It is well-established that “[a] pretrial detainee's claims of unconstitutional conditions of confinement are governed by the Due Process Clause of the Fourteenth Amendment, rather than the Cruel and Unusual Punishments Clause of the Eighth Amendment . . . because ‘pretrial detainees have not been convicted of a crime and thus may not be punished in any manner - neither cruelly and unusually nor otherwise.'” Brown v. Harrington, No. 3:18-cv-2029 (KAD), 2019 U.S. Dist. LEXIS 2901, at *3 (D. Conn. Jan. 7, 2019) (citing Darnell v. Pineiro, 849 F.3d 17, 29 (2d Cir. 2017)). However, “[a] detainee's rights [under the Fourteenth Amendment] are ‘at least as great as the Eighth Amendment protections available to a convicted prisoner,'” Darnell, 849 F.3d at 29. “A pretrial detainee may establish a § 1983 claim for allegedly unconstitutional conditions of confinement by showing that the officers acted with deliberate indifference to the challenged conditions.” Id. at 29. Under the test for deliberate indifference, “a pretrial detainee must satisfy two prongs . . . an ‘objective prong' and a ‘subjective prong.'” Id.

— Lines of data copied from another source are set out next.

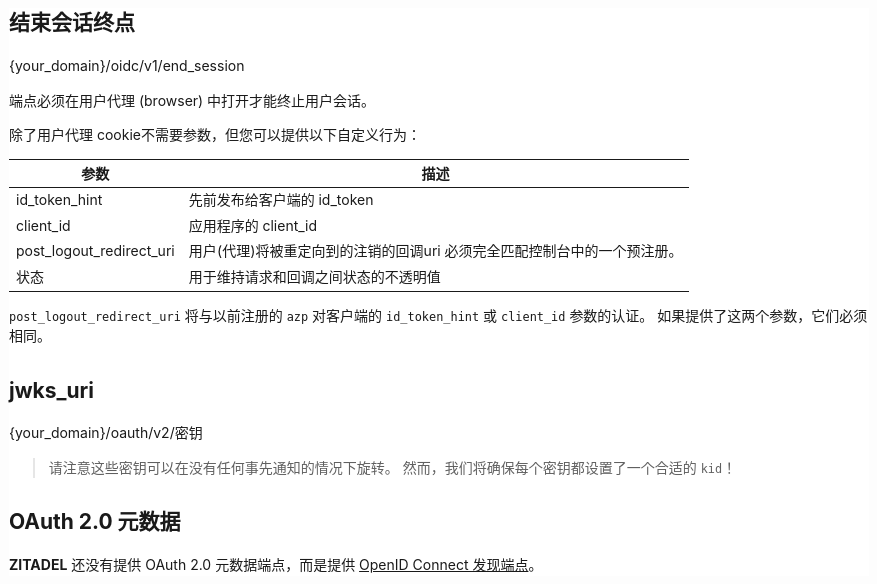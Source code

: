 </TabItem>
</Tabs>

## 结束会话终点

{your_domain}/oidc/v1/end_session

端点必须在用户代理 (browser) 中打开才能终止用户会话。

除了用户代理 cookie不需要参数，但您可以提供以下自定义行为：

| 参数                         | 描述                                      |
| -------------------------- | --------------------------------------- |
| id_token_hint            | 先前发布给客户端的 id_token                      |
| client_id                  | 应用程序的 client_id                         |
| post_logout_redirect_uri | 用户(代理)将被重定向到的注销的回调uri 必须完全匹配控制台中的一个预注册。 |
| 状态                         | 用于维持请求和回调之间状态的不透明值                      |

`post_logout_redirect_uri` 将与以前注册的 `azp` 对客户端的 `id_token_hint` 或 `client_id` 参数的认证。 如果提供了这两个参数，它们必须相同。

## jwks_uri

{your_domain}/oauth/v2/密钥

> 请注意这些密钥可以在没有任何事先通知的情况下旋转。 然而，我们将确保每个密钥都设置了一个合适的 `kid`！

## OAuth 2.0 元数据

**ZITADEL** 还没有提供 OAuth 2.0 元数据端点，而是提供 [OpenID Connect 发现端点](#OpenID_Connect_1_0_Discovery)。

“[T]o establish an objective deprivation, ‘the inmate must show that the conditions, either alone or in combination, pose an unreasonable risk of serious damage to his health, which includes the risk of serious damage to ‘physical and mental soundness.'” Id. at 30 (internal citations omitted). “The objective prong is the same under either [the Eighth or Fourteenth] analysis: It requires that the deprivation at issue be, ‘in objective terms, sufficiently serious.'” McCray v. Westchester Cty., No. 18-cv-03494 (NSR), 2021 U.S. Dist. LEXIS 229224, at *10 (S.D.N.Y. Nov. 30, 2021) (citing Simmons v. Mason, No. 17-CV-8886 (KMK), 2019 U.S. Dist. LEXIS 160130, 2019 WL 4525613, at *9 (S.D.N.Y. Sept. 18, 2019)). There is no ‘static test' to determine whether a deprivation is sufficiently serious as “the conditions must be evaluated in light of contemporary standards of decency.” Blissett v. Coughlin, 66 F.3d 531, 537 (2d Cir. 1995) (citing Rhodes v. Chapman, 452 U.S. 337, 346, 101 S.Ct. 2392, 69 L.Ed.2d 59 (1981)).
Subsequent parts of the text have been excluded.